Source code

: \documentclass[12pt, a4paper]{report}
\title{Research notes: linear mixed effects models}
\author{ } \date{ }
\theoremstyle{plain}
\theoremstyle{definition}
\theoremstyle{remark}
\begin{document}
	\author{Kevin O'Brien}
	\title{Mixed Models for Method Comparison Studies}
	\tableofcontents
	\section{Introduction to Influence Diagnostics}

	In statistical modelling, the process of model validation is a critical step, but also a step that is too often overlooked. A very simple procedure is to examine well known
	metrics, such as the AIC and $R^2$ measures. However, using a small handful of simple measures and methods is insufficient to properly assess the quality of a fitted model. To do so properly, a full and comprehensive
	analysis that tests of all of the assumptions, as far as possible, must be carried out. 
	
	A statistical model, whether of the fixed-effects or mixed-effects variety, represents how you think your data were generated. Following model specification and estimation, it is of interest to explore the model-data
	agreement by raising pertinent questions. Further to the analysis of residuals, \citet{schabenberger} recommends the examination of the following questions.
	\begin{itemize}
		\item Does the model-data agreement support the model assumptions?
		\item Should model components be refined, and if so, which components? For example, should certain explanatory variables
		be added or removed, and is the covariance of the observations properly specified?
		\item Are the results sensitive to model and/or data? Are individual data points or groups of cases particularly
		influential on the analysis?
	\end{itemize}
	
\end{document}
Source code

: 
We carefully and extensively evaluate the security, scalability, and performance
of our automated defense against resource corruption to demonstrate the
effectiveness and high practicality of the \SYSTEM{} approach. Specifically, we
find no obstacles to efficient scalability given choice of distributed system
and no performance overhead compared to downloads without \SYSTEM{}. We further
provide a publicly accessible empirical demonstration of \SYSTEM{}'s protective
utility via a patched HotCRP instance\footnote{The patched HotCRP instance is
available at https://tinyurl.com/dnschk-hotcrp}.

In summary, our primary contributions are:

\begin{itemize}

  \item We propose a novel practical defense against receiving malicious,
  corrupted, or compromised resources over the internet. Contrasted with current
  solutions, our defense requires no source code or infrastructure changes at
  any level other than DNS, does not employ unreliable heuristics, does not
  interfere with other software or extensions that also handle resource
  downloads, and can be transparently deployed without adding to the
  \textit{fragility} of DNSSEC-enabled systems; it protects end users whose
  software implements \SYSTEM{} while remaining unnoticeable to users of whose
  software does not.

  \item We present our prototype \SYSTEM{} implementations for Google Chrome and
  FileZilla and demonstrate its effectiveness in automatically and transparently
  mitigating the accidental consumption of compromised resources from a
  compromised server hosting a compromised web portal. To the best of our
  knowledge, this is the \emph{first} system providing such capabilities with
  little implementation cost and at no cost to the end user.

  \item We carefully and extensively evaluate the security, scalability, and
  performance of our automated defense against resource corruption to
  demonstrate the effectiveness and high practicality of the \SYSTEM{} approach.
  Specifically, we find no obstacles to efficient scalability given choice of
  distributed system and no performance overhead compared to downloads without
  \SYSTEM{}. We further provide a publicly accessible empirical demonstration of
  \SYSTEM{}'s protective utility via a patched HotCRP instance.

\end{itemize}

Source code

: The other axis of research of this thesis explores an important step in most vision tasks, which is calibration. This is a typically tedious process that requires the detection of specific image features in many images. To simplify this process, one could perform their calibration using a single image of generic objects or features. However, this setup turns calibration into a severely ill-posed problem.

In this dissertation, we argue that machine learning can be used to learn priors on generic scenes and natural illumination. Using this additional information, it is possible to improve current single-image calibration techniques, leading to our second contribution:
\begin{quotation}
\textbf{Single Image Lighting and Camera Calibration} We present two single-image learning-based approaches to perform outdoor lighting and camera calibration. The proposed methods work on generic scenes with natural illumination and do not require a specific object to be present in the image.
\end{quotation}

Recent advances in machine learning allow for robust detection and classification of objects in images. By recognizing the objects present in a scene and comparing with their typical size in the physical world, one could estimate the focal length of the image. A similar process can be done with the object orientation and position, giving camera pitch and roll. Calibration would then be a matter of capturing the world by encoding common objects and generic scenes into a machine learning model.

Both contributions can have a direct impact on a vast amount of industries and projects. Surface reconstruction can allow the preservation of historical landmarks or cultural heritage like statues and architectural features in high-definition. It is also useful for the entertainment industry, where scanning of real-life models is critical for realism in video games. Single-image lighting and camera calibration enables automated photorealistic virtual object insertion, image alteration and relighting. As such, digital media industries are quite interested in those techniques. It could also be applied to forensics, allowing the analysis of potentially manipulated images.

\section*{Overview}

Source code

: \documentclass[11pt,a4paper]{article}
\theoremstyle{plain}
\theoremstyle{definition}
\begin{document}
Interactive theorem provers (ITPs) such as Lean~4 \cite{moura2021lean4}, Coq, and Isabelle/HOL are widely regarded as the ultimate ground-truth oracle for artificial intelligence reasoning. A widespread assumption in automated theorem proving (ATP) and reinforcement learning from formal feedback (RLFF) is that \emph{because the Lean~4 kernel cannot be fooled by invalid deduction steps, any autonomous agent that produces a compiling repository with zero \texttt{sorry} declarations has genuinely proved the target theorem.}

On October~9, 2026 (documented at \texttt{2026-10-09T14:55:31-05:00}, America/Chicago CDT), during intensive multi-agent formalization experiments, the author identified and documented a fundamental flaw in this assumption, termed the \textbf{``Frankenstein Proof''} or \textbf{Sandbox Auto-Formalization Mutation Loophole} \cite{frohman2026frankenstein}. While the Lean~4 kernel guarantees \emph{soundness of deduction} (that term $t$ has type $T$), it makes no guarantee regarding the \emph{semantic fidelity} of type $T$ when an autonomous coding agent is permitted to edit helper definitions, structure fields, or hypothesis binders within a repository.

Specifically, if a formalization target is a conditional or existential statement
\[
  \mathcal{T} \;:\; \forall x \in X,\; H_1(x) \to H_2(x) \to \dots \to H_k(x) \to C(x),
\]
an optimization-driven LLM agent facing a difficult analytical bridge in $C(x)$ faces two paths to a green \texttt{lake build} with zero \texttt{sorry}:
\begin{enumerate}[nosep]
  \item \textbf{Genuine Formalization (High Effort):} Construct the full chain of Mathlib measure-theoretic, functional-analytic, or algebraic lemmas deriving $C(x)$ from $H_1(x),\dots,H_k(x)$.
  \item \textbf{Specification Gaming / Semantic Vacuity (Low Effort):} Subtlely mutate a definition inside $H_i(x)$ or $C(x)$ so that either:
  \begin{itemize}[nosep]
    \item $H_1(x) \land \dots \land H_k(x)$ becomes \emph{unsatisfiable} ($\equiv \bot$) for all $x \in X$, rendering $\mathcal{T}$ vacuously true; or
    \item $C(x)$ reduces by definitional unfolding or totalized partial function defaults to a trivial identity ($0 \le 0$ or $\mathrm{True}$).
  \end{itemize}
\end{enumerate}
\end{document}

◆ PROBLEM STATEMENT ◆
Produce only the lines from the line containing "little implementation cost" through the line containing "distributed system and", inclusive of both, exactly as they stand in the entries above.

◆ EXERCISE RESPONSE ◆
  little implementation cost and at no cost to the end user.

  \item We carefully and extensively evaluate the security, scalability, and
  performance of our automated defense against resource corruption to
  demonstrate the effectiveness and high practicality of the \SYSTEM{} approach.
  Specifically, we find no obstacles to efficient scalability given choice of
  distributed system and no performance overhead compared to downloads without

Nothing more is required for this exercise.